* Directions *
Check each line of the data below for the word "Johnson", then extract the ones that have it.

* Task input *
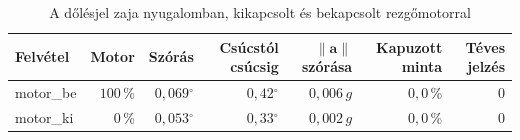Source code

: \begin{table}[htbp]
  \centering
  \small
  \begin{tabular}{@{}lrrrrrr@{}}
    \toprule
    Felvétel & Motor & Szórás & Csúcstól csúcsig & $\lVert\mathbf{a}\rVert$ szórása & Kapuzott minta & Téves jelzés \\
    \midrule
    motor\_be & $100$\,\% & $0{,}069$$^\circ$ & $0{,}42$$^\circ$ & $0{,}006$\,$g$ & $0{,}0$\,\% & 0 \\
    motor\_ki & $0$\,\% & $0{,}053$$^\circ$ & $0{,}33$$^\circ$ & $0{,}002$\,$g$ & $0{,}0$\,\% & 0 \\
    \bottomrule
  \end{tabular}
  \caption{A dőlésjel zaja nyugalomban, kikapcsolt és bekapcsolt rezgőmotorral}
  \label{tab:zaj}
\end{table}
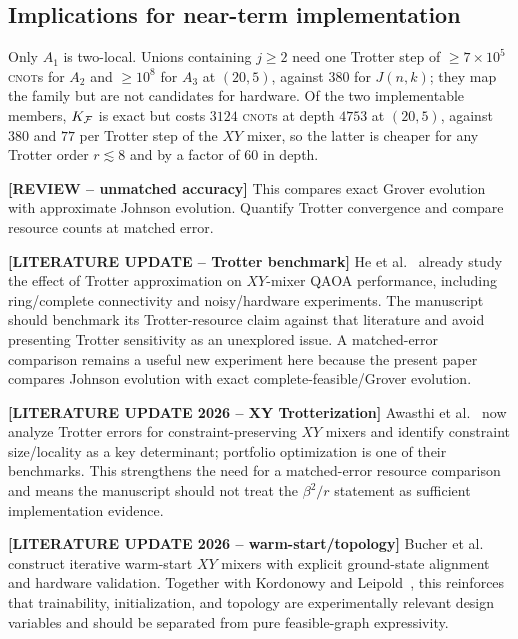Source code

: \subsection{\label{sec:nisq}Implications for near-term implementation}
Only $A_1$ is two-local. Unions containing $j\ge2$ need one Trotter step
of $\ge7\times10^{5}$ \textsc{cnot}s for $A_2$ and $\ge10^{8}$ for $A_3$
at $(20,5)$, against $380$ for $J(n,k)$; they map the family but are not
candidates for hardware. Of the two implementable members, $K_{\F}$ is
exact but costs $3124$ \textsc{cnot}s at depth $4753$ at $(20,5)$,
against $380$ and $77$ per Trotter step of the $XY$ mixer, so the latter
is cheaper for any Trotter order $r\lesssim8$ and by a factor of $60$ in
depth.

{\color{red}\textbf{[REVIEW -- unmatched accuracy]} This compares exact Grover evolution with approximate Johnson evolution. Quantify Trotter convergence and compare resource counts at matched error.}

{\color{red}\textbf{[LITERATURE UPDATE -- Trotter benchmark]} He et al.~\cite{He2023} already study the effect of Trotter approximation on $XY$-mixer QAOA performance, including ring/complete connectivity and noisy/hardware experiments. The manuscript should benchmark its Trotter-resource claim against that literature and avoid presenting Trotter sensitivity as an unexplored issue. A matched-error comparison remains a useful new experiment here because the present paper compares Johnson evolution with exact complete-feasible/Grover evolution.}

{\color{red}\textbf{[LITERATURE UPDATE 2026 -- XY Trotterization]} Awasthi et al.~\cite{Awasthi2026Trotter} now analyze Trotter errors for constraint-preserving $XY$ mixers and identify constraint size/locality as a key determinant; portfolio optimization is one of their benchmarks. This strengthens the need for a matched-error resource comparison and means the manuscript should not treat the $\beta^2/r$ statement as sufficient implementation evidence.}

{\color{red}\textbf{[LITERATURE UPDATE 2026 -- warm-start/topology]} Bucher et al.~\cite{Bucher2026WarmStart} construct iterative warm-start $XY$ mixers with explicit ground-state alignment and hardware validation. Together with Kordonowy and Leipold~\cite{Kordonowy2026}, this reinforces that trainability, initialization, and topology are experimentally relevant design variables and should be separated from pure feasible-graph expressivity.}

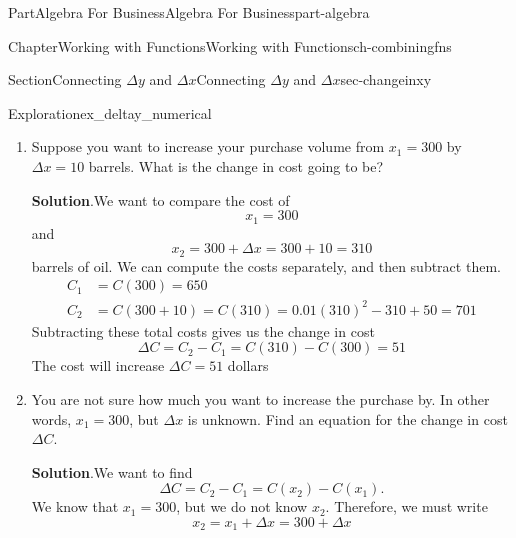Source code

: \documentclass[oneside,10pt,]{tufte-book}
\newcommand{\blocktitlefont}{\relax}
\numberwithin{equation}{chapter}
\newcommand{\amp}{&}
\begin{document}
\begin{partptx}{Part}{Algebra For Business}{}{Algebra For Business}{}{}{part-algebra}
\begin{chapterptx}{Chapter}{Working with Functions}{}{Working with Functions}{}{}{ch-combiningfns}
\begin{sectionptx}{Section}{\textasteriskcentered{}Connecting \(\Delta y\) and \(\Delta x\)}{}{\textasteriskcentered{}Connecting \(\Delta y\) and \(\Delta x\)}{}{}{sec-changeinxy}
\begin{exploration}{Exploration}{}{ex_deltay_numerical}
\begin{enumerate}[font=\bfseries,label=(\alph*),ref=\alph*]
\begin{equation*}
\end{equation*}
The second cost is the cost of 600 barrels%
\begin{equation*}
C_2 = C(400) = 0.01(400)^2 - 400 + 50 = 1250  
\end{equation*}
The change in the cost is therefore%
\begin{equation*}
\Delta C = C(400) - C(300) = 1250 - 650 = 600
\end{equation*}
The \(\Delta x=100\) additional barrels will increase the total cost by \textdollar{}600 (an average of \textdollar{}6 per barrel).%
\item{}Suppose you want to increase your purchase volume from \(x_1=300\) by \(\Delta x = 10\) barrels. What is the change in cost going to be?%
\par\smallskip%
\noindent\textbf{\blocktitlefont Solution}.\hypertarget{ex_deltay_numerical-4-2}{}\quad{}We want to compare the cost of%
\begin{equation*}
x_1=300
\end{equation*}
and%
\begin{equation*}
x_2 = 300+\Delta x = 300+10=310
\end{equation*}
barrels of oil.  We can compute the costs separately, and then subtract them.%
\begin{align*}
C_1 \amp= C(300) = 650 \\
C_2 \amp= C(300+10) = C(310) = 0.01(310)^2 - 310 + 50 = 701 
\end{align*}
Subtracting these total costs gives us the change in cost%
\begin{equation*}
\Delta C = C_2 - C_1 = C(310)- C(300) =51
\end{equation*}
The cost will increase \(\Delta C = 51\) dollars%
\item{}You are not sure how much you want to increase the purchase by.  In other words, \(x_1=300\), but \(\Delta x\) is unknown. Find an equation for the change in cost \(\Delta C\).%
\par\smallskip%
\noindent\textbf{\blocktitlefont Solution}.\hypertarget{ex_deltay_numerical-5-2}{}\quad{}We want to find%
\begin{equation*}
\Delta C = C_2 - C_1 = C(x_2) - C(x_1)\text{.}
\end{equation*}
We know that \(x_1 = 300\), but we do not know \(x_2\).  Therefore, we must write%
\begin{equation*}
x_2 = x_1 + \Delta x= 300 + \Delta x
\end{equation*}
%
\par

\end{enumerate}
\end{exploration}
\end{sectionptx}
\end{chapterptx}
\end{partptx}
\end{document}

* Exercise output *
{\color{red}\textbf{[REVIEW -- unmatched accuracy]} This compares exact Grover evolution with approximate Johnson evolution. Quantify Trotter convergence and compare resource counts at matched error.}
{\color{red}\textbf{[LITERATURE UPDATE -- Trotter benchmark]} He et al.~\cite{He2023} already study the effect of Trotter approximation on $XY$-mixer QAOA performance, including ring/complete connectivity and noisy/hardware experiments. The manuscript should benchmark its Trotter-resource claim against that literature and avoid presenting Trotter sensitivity as an unexplored issue. A matched-error comparison remains a useful new experiment here because the present paper compares Johnson evolution with exact complete-feasible/Grover evolution.}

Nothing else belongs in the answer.